The Cascade red fox is currently under consideration to be listed as threatened or endangered by the Washington Department of Fish and Wildlife.
When Stuart, a photographer, saw the small, white, cross-phase fox that June day, she pulled over to take photos. Another car stopped, and before Stuart could say anything, the driver rolled down the window and dropped potato chips on the ground.
A ranger came around the corner and reprimanded the driver as the fox scurried away.
"I immediately knew there's this unique-looking fox in the Cascades and there's a feeding problem with tourists, and it just sparked my curiosity," she said.
That fox, Stuart later learned, was known among biologists as Whitefoot, and was a member of a rare native subspecies of the red fox that lives only in the Cascade Range in Washington.
Since that initial encounter, Stuart said, it has become her mission to raise awareness about the little-known species.
Stuart said she often hikes through remote subalpine environments collecting scat and hair samples as a citizen scientist for the science conservation group Cascades Carnivore Project and looking for foxes to photograph. In the two-plus years Stuart has spent searching for them, she has seen five different Cascade red foxes.
The Cascade red fox is among 70 or so Washington species, including birds, fish and insects, currently under consideration for endangered, threatened or sensitive status.
Hannah Anderson, WDFW's wildlife diversity division manager, said the commissioners will review the Cascade red fox's status in September.
A February draft report by WDFW recommended listing Cascade red foxes as a threatened species.
Knowledge about the current biology and ecology of the species is limited, according to the report. The foxes live at high subalpine elevations. Historically, fur trappers have noted the fox all along the Cascade Range and in southern British Columbia; in recent years, however, the fox has been detected only in the South Cascades below the I-90 corridor.
No historical or current estimates exist for the total population, though wildlife biologist Jocelyn Akins, co-author of the draft report, estimates there are only 200 in the South Cascades region, fewer above I-90 and none left in British Columbia.
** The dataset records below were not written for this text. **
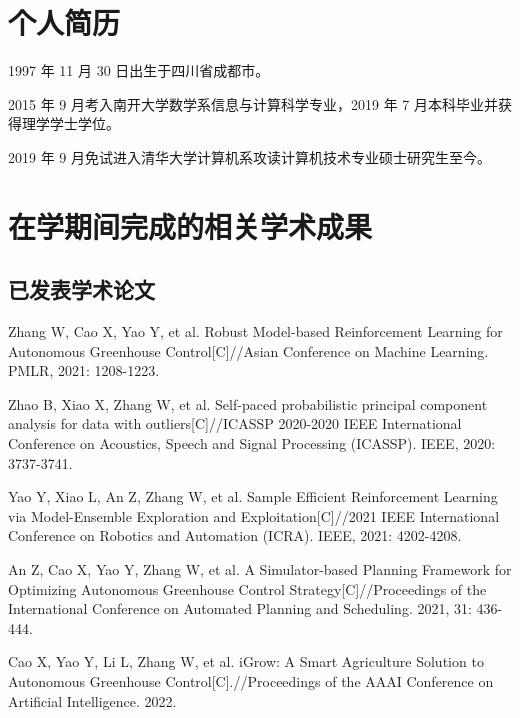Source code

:
\begin{resume}

  \section*{个人简历}

  1997 年 11 月 30 日出生于四川省成都市。

  2015 年 9 月考入南开大学数学系信息与计算科学专业，2019 年 7 月本科毕业并获得理学学士学位。

  2019 年 9 月免试进入清华大学计算机系攻读计算机技术专业硕士研究生至今。


  \section*{在学期间完成的相关学术成果}

  \subsection*{已发表学术论文}

  \begin{achievements}
    \item Zhang W, Cao X, Yao Y, et al. Robust Model-based Reinforcement Learning for Autonomous Greenhouse Control[C]//Asian Conference on Machine Learning. PMLR, 2021: 1208-1223.
    \item Zhao B, Xiao X, Zhang W, et al. Self-paced probabilistic principal component analysis for data with outliers[C]//ICASSP 2020-2020 IEEE International Conference on Acoustics, Speech and Signal Processing (ICASSP). IEEE, 2020: 3737-3741.
    \item Yao Y, Xiao L, An Z, Zhang W, et al. Sample Efficient Reinforcement Learning via Model-Ensemble Exploration and Exploitation[C]//2021 IEEE International Conference on Robotics and Automation (ICRA). IEEE, 2021: 4202-4208.
    \item An Z, Cao X, Yao Y, Zhang W, et al. A Simulator-based Planning Framework for Optimizing Autonomous Greenhouse Control Strategy[C]//Proceedings of the International Conference on Automated Planning and Scheduling. 2021, 31: 436-444.
    \item Cao X, Yao Y, Li L, Zhang W, et al. iGrow: A Smart Agriculture Solution to Autonomous Greenhouse Control[C].//Proceedings of the AAAI Conference on Artificial Intelligence. 2022.
  \end{achievements}
  

\end{resume}
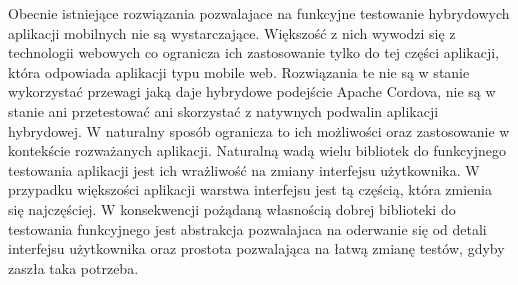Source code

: \documentclass[brudnopis]{xmgr}
\begin{document}
Obecnie istniejące rozwiązania pozwalajace na funkcyjne testowanie hybrydowych aplikacji mobilnych nie są wystarczające. Większość z nich wywodzi się z technologii webowych co ogranicza ich zastosowanie tylko do tej części aplikacji, która odpowiada aplikacji typu mobile web. Rozwiązania te nie są w stanie wykorzystać przewagi jaką daje hybrydowe podejście Apache Cordova, nie są w stanie ani przetestować ani skorzystać z natywnych podwalin aplikacji hybrydowej. W naturalny sposób ogranicza to ich możliwości oraz zastosowanie w kontekście rozważanych aplikacji. Naturalną wadą wielu bibliotek do funkcyjnego testowania aplikacji jest ich wrażliwość na zmiany interfejsu użytkownika. W przypadku większości aplikacji warstwa interfejsu jest tą częścią, która zmienia się najczęściej. W konsekwencji pożądaną własnością dobrej biblioteki do testowania funkcyjnego jest abstrakcja pozwalajaca na oderwanie się od detali interfejsu użytkownika oraz prostota pozwalająca na łatwą zmianę testów, gdyby zaszła taka potrzeba. 
\end{document}
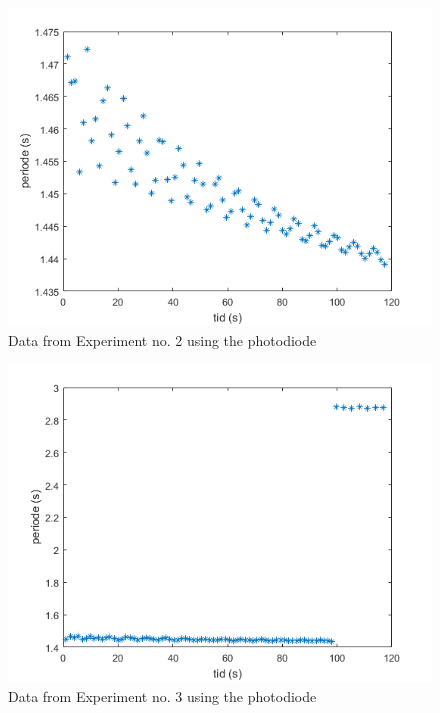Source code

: \documentclass[%
 reprint,
 amsmath,amssymb,
 aps,
]{revtex4-1}
\begin{document}
    \begin{figure}[h!]
    	\center
    	\includegraphics[scale=0.6]{forsok2fig1}
    	\caption{Data from Experiment no. 2 using the photodiode}
    \end{figure}

    \begin{figure}[h!]
    	\center
    	\includegraphics[scale=0.6]{forsok3fig1}
    	\caption{Data from Experiment no. 3 using the photodiode}
    \end{figure}
\end{document}
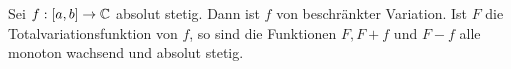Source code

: Sei $f:[a,b]\to\mathbb{C}$ absolut stetig. \pause Dann ist $f$ von beschränkter Variation. \pause Ist $F$ die Totalvariationsfunktion von $f$, \pause so sind die Funktionen $F, F+f$ und $F-f$ \pause alle monoton wachsend \pause und absolut stetig.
Akins, who founded the Cascades Carnivore Project, said many of these foxes are inbred genetically, a sign of their declining population.
Akins said the species has been overlooked, and she became aware of them only in 2008 when she was trying to detect wolverines on Mount Adams with wildlife cameras. In the middle of the brutal winter, Akins said, she saw "these beautiful foxes," often black or red in the white landscape.
Akins later learned the only other scientist who had studied the subspecies had done so over 30 years ago in a dissertation for the University of California.
There are two other red fox subspecies, the Sierra Nevada and Rocky Mountain red fox, Akins said. The Cascade red fox is suffering a plight similar to that of the Sierra Nevada red fox, which is currently federally recognized as an endangered species.
Threats to the species could include climate change decreasing their habitat, visitors feeding the foxes in national parks or an invasion of other non-native red foxes into their region, the report said.
Gaining threatened status from the state will raise awareness of the species among wildlife managers and possibly open additional funds for research, Akins said. It would also be the first step to gaining federal threatened or endangered status, which would result in more conservation resources, she said.
"We have all sorts of ideas and hypotheses about what threatens them, and we haven't been able to put out much research to really tease apart the possible threads," she said.
The species is one of the top predators in the mountains and is important to keeping the population of small mammals in check, she said.